What is being asked
Starting at the top of the entries below, print each line exactly until the line with "- Allow attendees" has been printed too.

(Records contained in a dataset)
━━━━━━━━━━━━━━━━━━━━━━━━━━━━━━

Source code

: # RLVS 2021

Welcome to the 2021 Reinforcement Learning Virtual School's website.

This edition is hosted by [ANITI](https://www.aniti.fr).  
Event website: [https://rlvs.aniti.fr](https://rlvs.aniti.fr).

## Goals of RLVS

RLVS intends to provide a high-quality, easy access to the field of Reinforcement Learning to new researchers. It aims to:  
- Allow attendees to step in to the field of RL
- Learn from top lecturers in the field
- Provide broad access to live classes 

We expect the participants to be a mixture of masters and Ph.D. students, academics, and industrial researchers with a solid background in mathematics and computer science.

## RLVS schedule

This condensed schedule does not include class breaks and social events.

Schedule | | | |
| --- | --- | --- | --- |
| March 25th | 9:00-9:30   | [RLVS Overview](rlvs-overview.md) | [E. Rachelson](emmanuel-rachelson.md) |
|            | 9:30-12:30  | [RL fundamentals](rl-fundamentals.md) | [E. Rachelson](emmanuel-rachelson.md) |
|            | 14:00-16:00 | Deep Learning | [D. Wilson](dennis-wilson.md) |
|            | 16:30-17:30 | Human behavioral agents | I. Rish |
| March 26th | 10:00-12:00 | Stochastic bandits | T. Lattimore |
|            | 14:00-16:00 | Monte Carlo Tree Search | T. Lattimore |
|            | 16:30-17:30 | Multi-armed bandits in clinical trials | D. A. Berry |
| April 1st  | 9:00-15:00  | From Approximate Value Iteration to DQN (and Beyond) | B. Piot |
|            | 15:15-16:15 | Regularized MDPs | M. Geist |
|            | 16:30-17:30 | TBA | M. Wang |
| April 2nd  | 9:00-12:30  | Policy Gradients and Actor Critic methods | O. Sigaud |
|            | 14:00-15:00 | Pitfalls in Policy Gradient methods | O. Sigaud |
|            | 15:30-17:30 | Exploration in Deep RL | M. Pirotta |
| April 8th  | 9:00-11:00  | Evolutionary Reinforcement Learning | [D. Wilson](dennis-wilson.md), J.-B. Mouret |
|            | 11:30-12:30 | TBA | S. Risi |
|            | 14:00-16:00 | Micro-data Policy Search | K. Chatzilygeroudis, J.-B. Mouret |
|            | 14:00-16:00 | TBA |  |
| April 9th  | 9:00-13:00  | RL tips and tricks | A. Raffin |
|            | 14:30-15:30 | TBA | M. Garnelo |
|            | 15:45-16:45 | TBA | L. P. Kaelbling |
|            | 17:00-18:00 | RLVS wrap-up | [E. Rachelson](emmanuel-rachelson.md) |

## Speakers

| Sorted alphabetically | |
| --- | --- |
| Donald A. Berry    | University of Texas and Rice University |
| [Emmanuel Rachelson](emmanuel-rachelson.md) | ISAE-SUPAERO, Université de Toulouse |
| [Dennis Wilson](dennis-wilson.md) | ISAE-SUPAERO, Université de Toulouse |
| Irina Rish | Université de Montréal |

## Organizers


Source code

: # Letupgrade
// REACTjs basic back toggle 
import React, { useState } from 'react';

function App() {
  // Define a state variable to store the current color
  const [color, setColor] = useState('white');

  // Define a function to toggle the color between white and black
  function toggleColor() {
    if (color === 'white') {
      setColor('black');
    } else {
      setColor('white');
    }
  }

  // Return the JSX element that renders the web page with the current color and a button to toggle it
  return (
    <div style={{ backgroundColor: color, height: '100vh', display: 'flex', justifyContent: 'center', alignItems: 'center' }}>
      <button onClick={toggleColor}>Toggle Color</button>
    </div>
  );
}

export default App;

━━━━━━━━━━━━━━━━━━━━━━━━━━━━━━

Reply to the exercise
Source code

: # RLVS 2021

Welcome to the 2021 Reinforcement Learning Virtual School's website.

This edition is hosted by [ANITI](https://www.aniti.fr).  
Event website: [https://rlvs.aniti.fr](https://rlvs.aniti.fr).

## Goals of RLVS

RLVS intends to provide a high-quality, easy access to the field of Reinforcement Learning to new researchers. It aims to:  
- Allow attendees to step in to the field of RL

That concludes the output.